Merry Christ's Mass, you pencil-necked Donk.
I couldn't tell you how many toy guns I had as a kid. One I remember was the 'Johnny 7 One Man Army'. It fired all kinds of plastic projectiles. It converted into a sub machine gun/pistol/missle launcher. Had a bipod. Also fired caps (those rolls of red paper that had little spots of gunpowder that would explode) I turned out OK, but with regards to the article, I think 4 might be a bit young for a BB gun. I got one at 10. It was a Daisy that you poured hundreds of BBs into and 'hunted' all afternoon. No pesky songbirds in MY neighborhood! Of course, this was 40 years ago.
The dollar stores have any kind of imaginary gun a little kid could want. A couple of years ago my grandson was waitiing in line and talking about shooting birds.
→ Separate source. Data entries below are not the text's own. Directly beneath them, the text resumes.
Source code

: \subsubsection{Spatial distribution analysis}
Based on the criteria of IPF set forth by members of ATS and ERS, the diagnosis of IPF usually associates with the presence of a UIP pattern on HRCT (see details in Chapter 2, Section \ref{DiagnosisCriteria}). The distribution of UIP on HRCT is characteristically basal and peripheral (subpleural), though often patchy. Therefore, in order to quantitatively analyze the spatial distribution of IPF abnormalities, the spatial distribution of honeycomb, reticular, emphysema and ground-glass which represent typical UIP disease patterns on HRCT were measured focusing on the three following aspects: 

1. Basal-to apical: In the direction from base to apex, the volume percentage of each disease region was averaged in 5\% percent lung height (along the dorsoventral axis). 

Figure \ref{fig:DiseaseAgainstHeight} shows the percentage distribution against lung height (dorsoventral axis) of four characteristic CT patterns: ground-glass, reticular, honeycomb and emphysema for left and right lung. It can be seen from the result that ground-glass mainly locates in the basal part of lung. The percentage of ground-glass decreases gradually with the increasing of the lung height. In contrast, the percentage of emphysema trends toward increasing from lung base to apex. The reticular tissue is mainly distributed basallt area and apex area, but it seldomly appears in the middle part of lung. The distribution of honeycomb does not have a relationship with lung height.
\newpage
The lady behind us got a case of vapers and told him he couldn't shoot innocent little birds. He thought a few seconds and then reassuredly told her it was ok because he was going to eat what he shot.
He should wait until his son is at least 5.
*snicker*
Just like the Old Man's?
They need to open that instituion on Lake Mendota again, Diana! It was working back in the 60s when I was a kid. We used to walk out the pennisula to get out on the ice to go ice fishing for jumbo perch.
Just get the kid an Easy Bake Oven and be done with it. Maybe a Divorced Barbie too.
How hard does air get anyway?
I actually looked really cute in that outfit... I wonder what happened for me to become so "un-cute."
Mark
"But we can encourage parents that if they have some compelling reason to buy Johnny a mock assault rifle to make sure that it's kept in the house."
Are you joking. Games of "war" have to be fought from yard to yard, or in an alley.
Complaint?
You mean like; "doesn't have enough power and range" ?
or; "Ammo too expensive and hard to find" ?
Like that?
When I read that, I immediately thought of driving tacks. They're metal!